Vahid Halilhodzic n’a pas vraiment le même style que Roberto Martinez. Le technicien espagnol tourne toujours ses réponses positivement et cherche à fuir la moindre polémique. Son homologue bosnien est pratiquement son opposé. Affublé d’un traducteur qui l’interrompt toutes les cinq secondes, il n’a pas hésité à provoquer les journalistes japonais, dans son style inimitable. "Au Japon, vous avez banalisé notre qualification pour le Mondial. Ah oui, c’est facile apparemment…"

Pareil lorsqu’il est revenu sur la prestation de son équipe face au Brésil, vendredi dernier. Le Japon avait perdu (1-3, c’était 0-3 après 36 minutes) mais montré de bonnes dispositions, surtout en seconde période. "J’ai lu que nous avions pu jouer car le Brésil l’avait permis.

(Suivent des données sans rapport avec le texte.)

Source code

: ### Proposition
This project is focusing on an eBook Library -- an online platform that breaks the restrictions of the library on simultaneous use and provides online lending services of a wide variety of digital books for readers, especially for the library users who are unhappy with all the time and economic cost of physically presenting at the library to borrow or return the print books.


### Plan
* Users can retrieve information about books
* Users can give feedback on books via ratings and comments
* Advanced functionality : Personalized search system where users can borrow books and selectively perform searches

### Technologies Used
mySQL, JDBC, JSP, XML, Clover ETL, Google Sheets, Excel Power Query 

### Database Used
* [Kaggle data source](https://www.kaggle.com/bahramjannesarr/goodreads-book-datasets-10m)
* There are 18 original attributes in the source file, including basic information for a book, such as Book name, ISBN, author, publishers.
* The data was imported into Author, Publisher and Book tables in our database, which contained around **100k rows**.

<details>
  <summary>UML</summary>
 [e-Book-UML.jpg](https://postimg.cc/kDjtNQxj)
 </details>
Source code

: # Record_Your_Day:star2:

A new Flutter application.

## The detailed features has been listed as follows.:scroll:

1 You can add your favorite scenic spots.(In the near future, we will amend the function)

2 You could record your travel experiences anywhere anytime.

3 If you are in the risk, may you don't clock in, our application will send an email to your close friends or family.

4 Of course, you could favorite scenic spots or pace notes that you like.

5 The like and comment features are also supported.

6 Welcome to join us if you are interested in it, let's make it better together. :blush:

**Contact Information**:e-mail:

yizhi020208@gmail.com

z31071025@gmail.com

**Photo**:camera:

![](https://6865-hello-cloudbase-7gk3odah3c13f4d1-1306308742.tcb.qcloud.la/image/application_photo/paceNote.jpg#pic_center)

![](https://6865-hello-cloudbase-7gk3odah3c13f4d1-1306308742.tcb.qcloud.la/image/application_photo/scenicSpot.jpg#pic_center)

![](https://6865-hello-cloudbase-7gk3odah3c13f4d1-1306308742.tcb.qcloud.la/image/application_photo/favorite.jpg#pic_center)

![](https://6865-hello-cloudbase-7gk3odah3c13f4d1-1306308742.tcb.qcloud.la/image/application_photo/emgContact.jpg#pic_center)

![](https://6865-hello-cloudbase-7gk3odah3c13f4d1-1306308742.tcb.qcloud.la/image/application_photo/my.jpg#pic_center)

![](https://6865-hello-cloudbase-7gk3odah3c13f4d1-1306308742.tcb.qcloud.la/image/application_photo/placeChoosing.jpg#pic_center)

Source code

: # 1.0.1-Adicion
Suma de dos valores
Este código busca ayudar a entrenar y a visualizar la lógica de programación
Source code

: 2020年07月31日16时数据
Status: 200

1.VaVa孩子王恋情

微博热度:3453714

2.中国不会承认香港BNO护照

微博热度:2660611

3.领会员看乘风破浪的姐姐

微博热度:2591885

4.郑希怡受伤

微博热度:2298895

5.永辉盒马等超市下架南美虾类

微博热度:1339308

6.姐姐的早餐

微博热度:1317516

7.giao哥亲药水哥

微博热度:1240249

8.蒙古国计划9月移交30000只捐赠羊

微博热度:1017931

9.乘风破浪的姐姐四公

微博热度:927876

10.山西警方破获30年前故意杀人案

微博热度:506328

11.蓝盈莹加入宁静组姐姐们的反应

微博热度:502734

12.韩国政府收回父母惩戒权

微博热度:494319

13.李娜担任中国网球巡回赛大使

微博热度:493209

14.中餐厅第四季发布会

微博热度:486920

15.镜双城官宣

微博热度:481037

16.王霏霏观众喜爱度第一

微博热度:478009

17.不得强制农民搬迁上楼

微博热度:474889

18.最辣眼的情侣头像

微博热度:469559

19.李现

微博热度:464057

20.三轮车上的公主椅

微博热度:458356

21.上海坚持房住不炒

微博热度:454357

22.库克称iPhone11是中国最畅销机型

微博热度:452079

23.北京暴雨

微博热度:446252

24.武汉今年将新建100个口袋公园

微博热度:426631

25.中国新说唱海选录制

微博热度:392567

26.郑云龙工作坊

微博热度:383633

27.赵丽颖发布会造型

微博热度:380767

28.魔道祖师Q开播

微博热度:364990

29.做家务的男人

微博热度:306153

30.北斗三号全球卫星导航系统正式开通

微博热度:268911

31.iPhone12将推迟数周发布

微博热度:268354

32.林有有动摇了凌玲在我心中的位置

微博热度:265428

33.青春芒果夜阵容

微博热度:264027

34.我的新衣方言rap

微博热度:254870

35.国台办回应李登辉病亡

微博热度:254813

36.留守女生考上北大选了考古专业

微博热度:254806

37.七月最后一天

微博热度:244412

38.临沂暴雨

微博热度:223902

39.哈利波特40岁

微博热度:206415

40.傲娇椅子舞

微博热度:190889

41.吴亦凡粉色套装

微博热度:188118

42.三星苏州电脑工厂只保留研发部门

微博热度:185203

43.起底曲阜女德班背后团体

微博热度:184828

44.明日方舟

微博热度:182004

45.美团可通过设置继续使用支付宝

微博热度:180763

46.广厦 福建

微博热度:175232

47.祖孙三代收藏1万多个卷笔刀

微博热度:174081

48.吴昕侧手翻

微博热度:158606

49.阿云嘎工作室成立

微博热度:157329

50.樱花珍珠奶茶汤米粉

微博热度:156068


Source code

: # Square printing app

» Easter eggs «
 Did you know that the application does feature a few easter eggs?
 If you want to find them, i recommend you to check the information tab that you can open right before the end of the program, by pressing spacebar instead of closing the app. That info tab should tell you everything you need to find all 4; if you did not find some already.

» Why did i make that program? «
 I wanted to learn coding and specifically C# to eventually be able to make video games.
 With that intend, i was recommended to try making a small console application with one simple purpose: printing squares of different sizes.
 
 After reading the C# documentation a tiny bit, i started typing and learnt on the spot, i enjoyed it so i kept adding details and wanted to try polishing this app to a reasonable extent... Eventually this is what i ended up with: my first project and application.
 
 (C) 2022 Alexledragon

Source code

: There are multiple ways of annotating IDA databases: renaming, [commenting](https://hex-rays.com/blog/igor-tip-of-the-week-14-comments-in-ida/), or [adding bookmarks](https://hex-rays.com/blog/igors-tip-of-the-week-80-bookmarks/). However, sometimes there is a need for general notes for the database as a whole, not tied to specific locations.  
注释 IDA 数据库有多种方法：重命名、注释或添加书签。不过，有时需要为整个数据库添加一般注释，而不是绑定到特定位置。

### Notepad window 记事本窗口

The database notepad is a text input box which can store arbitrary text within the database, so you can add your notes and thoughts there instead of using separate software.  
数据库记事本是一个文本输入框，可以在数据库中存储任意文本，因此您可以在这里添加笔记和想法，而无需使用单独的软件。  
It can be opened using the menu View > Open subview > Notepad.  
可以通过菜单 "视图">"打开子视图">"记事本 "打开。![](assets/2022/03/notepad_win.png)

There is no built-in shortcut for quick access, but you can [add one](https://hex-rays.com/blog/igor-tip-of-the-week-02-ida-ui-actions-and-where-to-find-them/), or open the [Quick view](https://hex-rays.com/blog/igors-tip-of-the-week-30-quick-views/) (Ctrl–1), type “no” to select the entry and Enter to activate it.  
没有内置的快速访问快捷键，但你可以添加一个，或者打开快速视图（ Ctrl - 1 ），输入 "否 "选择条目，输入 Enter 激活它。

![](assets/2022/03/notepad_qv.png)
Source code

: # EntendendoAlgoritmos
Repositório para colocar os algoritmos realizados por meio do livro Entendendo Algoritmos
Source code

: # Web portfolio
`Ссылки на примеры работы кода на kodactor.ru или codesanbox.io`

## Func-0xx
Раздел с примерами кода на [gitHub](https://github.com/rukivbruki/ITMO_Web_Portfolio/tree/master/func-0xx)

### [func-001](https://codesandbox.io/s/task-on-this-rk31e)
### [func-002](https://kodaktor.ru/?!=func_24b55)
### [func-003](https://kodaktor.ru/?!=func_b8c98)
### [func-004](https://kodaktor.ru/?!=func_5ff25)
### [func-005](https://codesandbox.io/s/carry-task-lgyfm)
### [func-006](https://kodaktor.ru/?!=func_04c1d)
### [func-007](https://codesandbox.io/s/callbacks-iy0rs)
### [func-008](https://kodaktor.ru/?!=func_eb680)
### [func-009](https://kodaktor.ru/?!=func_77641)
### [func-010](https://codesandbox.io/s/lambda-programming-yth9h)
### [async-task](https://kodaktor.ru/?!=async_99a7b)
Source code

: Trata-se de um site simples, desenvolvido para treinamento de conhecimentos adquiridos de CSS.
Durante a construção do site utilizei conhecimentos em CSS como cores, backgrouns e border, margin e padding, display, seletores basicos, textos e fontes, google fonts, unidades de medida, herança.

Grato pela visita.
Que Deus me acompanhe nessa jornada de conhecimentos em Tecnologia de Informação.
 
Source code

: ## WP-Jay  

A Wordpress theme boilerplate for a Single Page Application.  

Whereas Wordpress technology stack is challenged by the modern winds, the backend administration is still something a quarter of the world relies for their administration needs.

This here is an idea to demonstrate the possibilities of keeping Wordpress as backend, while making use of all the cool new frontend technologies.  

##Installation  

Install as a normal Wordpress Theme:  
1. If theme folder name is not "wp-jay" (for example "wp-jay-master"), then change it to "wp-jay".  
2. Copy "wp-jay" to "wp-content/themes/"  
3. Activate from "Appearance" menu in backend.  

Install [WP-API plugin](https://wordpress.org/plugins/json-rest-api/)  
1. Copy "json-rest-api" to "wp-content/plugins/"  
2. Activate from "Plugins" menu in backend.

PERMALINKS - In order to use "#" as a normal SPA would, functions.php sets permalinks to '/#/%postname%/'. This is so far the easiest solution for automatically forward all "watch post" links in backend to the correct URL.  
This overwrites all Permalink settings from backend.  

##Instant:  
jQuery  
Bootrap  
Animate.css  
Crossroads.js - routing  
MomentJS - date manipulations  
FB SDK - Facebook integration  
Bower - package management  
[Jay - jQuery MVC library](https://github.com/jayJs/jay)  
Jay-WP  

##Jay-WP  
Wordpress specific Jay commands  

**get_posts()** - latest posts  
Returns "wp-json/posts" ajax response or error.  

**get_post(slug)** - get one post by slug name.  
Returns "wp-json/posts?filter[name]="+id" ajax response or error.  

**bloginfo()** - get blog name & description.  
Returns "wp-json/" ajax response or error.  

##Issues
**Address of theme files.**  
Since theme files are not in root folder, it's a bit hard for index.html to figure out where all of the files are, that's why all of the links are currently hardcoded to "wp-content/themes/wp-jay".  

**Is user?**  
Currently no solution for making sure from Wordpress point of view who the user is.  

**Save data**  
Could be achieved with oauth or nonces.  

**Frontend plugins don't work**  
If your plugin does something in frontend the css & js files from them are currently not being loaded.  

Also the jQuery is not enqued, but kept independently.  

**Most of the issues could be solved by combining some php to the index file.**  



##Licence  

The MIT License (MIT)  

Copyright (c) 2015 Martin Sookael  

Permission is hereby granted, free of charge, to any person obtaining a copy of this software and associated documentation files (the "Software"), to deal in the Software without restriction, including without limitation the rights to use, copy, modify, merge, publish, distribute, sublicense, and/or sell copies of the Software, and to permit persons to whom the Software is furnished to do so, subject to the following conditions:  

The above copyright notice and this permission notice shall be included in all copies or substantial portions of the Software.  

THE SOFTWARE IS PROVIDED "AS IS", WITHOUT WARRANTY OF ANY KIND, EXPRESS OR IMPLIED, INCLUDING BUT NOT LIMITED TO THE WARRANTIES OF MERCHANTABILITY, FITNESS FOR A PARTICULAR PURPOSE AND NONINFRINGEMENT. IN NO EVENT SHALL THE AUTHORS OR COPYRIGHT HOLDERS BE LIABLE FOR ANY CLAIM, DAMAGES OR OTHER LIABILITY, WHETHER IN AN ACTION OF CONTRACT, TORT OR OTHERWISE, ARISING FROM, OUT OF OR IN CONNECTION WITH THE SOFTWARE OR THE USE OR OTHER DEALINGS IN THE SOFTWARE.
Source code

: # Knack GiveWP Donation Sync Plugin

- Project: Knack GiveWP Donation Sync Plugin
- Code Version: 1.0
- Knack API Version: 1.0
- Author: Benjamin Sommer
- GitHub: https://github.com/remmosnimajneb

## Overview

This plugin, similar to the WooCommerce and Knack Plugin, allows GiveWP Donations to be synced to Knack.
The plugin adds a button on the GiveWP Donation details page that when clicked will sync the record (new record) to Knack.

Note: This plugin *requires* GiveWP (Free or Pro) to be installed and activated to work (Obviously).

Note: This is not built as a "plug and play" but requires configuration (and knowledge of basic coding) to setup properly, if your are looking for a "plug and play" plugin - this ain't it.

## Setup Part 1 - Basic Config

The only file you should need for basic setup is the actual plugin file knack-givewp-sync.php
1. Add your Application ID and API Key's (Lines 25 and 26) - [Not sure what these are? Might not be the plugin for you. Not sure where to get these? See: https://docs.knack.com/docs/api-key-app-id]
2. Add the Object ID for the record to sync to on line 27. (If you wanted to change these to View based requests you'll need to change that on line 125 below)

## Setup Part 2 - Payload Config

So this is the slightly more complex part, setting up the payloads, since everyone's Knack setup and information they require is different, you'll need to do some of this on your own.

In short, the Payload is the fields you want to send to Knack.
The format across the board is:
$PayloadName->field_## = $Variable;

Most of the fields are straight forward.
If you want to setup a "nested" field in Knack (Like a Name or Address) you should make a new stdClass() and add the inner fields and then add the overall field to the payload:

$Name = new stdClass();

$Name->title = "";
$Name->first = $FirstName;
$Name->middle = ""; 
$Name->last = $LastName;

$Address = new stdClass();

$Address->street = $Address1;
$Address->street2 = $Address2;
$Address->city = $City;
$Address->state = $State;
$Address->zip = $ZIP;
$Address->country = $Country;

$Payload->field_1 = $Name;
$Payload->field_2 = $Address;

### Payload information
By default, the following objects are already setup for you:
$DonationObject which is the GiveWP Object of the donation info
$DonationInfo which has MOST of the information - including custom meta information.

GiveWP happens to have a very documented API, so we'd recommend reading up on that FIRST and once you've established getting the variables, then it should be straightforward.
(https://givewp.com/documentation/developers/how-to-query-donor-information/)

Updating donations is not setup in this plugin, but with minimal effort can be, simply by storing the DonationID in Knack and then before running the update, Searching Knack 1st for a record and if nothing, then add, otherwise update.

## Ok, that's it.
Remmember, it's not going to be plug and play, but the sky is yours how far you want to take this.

Mais on s’est créé de nombreuses occasions. J’ai regardé dix cassettes du Brésil (sic) et personne n’a eu autant d’opportunités que nous. Même pas l’Argentine ! Mais bon, ce n’était pas suffisant pour vous. Vous savez, il y a de meilleures équipes que le Japon, hein…"

Vahid Halilhodzic n’avait pas perdu son piquant au moment de commenter ses retrouvailles avec la Belgique, qu’il avait affrontée avec l’Algérie lors du Mondial 2014. "Vous possédez l’un des meilleurs effectifs du monde. Pour être une grande équipe, il faut montrer de la solidarité et de la complicité. Cela fait des années qu’on parle de vos grandes qualités, mais vous n’avez encore rien gagné, dit-il, sans sourciller. Sur un match, vous êtes capables de battre n’importe qui… mais aussi de perdre contre n’importe qui. Il y a des joueurs fantastiques, surtout offensivement, qui peuvent être incroyables pendant un quart d’heure mais connaître un gros passage à vide par la suite. J’ai vu qu’il y avait eu une polémique après le match contre le Mexique, peut-être que l’équipe voudra réagir contre nous."